Two subplots support the theme of self esteem, Ms. Lerner's abortive flirtation with Mr. Katimski and Abyssinia's geometry grades. The brief exchanges with the teachers serve three functions. First, they humanize the teachers, which have previously been portrayed as teachers only. This is important to the role that Mr. Katimski will play in Rickie's life. Second, Mr. Katimski's aloofness towards Ms. Lerner provides a subtle hint to his character which will become apparent in a later episode. Finally, Ms. Lerner's flop with Mr. Katimski shows that self-esteem is an ongoing issue in life.

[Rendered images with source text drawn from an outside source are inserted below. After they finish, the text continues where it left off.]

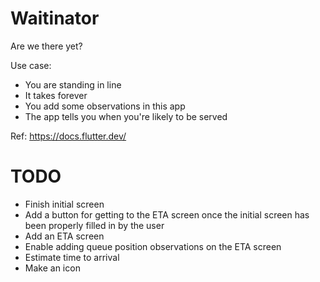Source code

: # Waitinator

Are we there yet?

Use case:

- You are standing in line
- It takes forever
- You add some observations in this app
- The app tells you when you're likely to be served

Ref: <https://docs.flutter.dev/>

# TODO

- Finish initial screen
- Add a button for getting to the ETA screen once the initial screen has been
  properly filled in by the user
- Add an ETA screen
- Enable adding queue position observations on the ETA screen
- Estimate time to arrival
- Make an icon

In the second subplot, we meet Abyssinia, who lies about her good grades to spare her boyfriend's feelings. Abyssinia's plight is similar to Angela's, as both have chosen to continue relationship on terms beneficial to the boyfriend but not to themselves. Later, in the Girls' bathroom, Abyssinia is an answer to Angela's prayers, but in a sense, Angela is an answer to Abyssinia's prayers. Abyssinia debates skipping the midterm, an exam she is bound to do well on, but with Angela genuinely needing help, they get down to studying together. Angela gains a firmer understanding of geometry, which adds to her self-confidence, and Abyssinia gains some pride in her achievement.

Each of the principal characters in this episode meet some crisis in self-esteem which requires some risk to be resolved. Angela resolves her crisis by standing up to Jordan and telling him he can't treat her in one way privately and in a different way publicly. She realizes both that in speaking up, she may lose what she has worked for with Jordan, but that without speaking up, she has no hope of taking the relationship further. Jordan's crisis lies in the need to resolve awakening feelings for Angela with the risk of not being accepted by his peers. Ultimately, he allows his private feelings for Angela be made public. It is a decision based on honesty and an honest regard for Angela.

Rickie and Graham face their respective crises with assistance from someone who enters their lives and believes in them. For Rickie, it is another step in his "odyssey." Graham risks his established, private, identity in a public setting and discovers that he far surpasses his own expectations. Graham's experience serves as an apt moral for the episode.